In today’s world, data plays a fundamental role in our lives. The digital revolution has permeated every aspect of our existence, enabling the collection of vast amounts of data that were previously inaccessible. But how can you leverage this situation to your advantage?
Data Collection
The first step is undoubtedly laying the foundation for a data-driven approach.
Collecting data the right way starts with having a robust management software capable of capturing all the necessary information.
Secondly, it should allow easy data access and the generation of reports. Software solutions like Iriday facilitate these operations seamlessly.
At this point, we can distinguish between two types of data:
- Data from next-generation machines that autonomously transmit essential information for accurate operational analysis.
- Data manually entered by operators during production, for example, via tablets, a feature supported by Iriday.
Types of Data
Various types of statistics can be valuable, depending on the specific needs and processes of each company.
For instance, data points may include the number of units produced by a machine, breakdowns experienced by machinery, hours worked, and the number of operators using a particular machine and for how long.
Each of these metrics, when analyzed appropriately, provides insights into the operational landscape.
Data Analysis
In a context where the strategy and relevant Key Performance Indicators (KPIs) have been defined, data analysis becomes more straightforward.

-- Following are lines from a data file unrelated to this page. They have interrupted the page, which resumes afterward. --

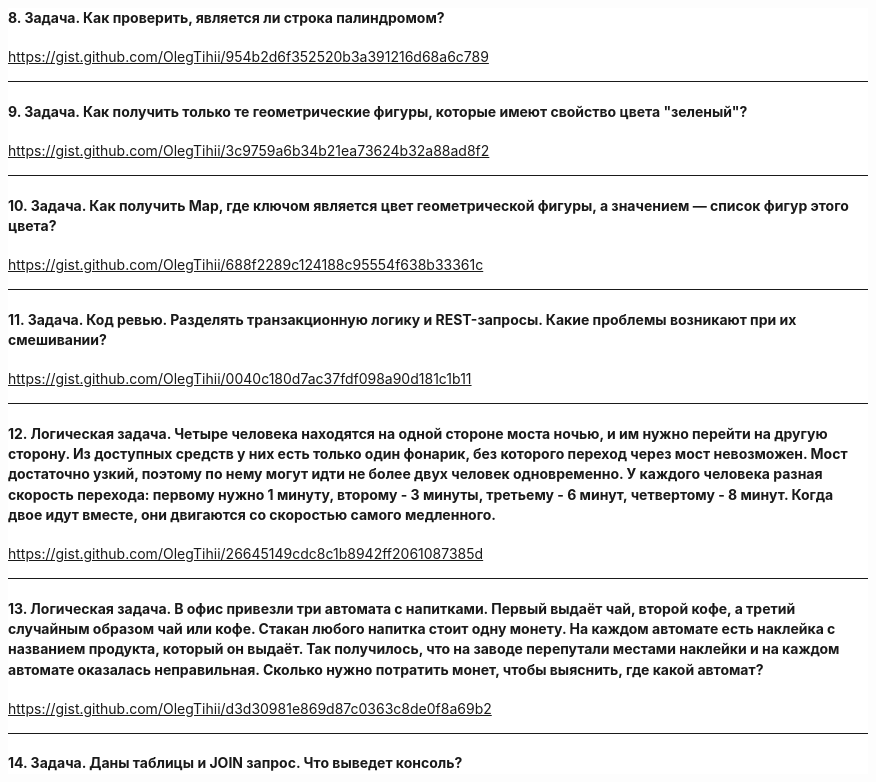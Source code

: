 #### 8. Задача. Как проверить, является ли строка палиндромом?

https://gist.github.com/OlegTihii/954b2d6f352520b3a391216d68a6c789

---
#### 9. Задача. Как получить только те геометрические фигуры, которые имеют свойство цвета "зеленый"?

https://gist.github.com/OlegTihii/3c9759a6b34b21ea73624b32a88ad8f2

---
#### 10. Задача. Как получить Map, где ключом является цвет геометрической фигуры, а значением — список фигур этого цвета?

https://gist.github.com/OlegTihii/688f2289c124188c95554f638b33361c

---
#### 11. Задача. Код ревью. Разделять транзакционную логику и REST-запросы. Какие проблемы возникают при их смешивании?

https://gist.github.com/OlegTihii/0040c180d7ac37fdf098a90d181c1b11

---
#### 12. Логическая задача. Четыре человека находятся на одной стороне моста ночью, и им нужно перейти на другую сторону. Из доступных средств у них есть только один фонарик, без которого переход через мост невозможен. Мост достаточно узкий, поэтому по нему могут идти не более двух человек одновременно. У каждого человека разная скорость перехода: первому нужно 1 минуту, второму - 3 минуты, третьему - 6 минут, четвертому - 8 минут. Когда двое идут вместе, они двигаются со скоростью самого медленного.

https://gist.github.com/OlegTihii/26645149cdc8c1b8942ff2061087385d

---
#### 13. Логическая задача. В офис привезли три автомата с напитками. Первый выдаёт чай, второй кофе, а третий случайным образом чай или кофе. Стакан любого напитка стоит одну монету. На каждом автомате есть наклейка с названием продукта, который он выдаёт. Так получилось, что на заводе перепутали местами наклейки и на каждом автомате оказалась неправильная. Сколько нужно потратить монет, чтобы выяснить, где какой автомат? 

https://gist.github.com/OlegTihii/d3d30981e869d87c0363c8de0f8a69b2

---
#### 14. Задача. Даны таблицы и JOIN запрос. Что выведет консоль?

For example, if we’ve decided to monitor the quantity of orders produced daily, we need to collect data such as machine usage time, production phase times, machine breakdowns, interruptions due to anomalies, and machine idle time.
These data points offer a clear picture of the situation and can highlight production process bottlenecks.
Data Cleansing
Often overlooked but crucial, data cleansing ensures that only relevant and unique data are collected and avoids duplication across different parts of the software.
Types of Analysis
Once the analysis scope is established, it’s essential to determine whether quantitative or qualitative metrics are needed.
Quantitative metrics, such as KPIs, track trends in specific areas of activity, while qualitative metrics help analyze more abstract issues, such as why order fulfillment deadlines aren’t being met.
Descriptive Analysis
Descriptive analysis, which provides a historical perspective through numbers and statistics, is widely utilized. The key lies in understanding which data points are needed and how they can be utilized. While sophisticated algorithms exist to assist with this task, they may not be necessary for small businesses with limited data volumes.
Next Steps
After conducting a thorough data analysis, implementing corrective actions for identified issues is crucial. In some cases, long-term strategy revisions may also be necessary.
By embracing data-driven approaches and leveraging the insights gleaned from data analysis, businesses can optimize their operations, identify areas for improvement, and drive growth.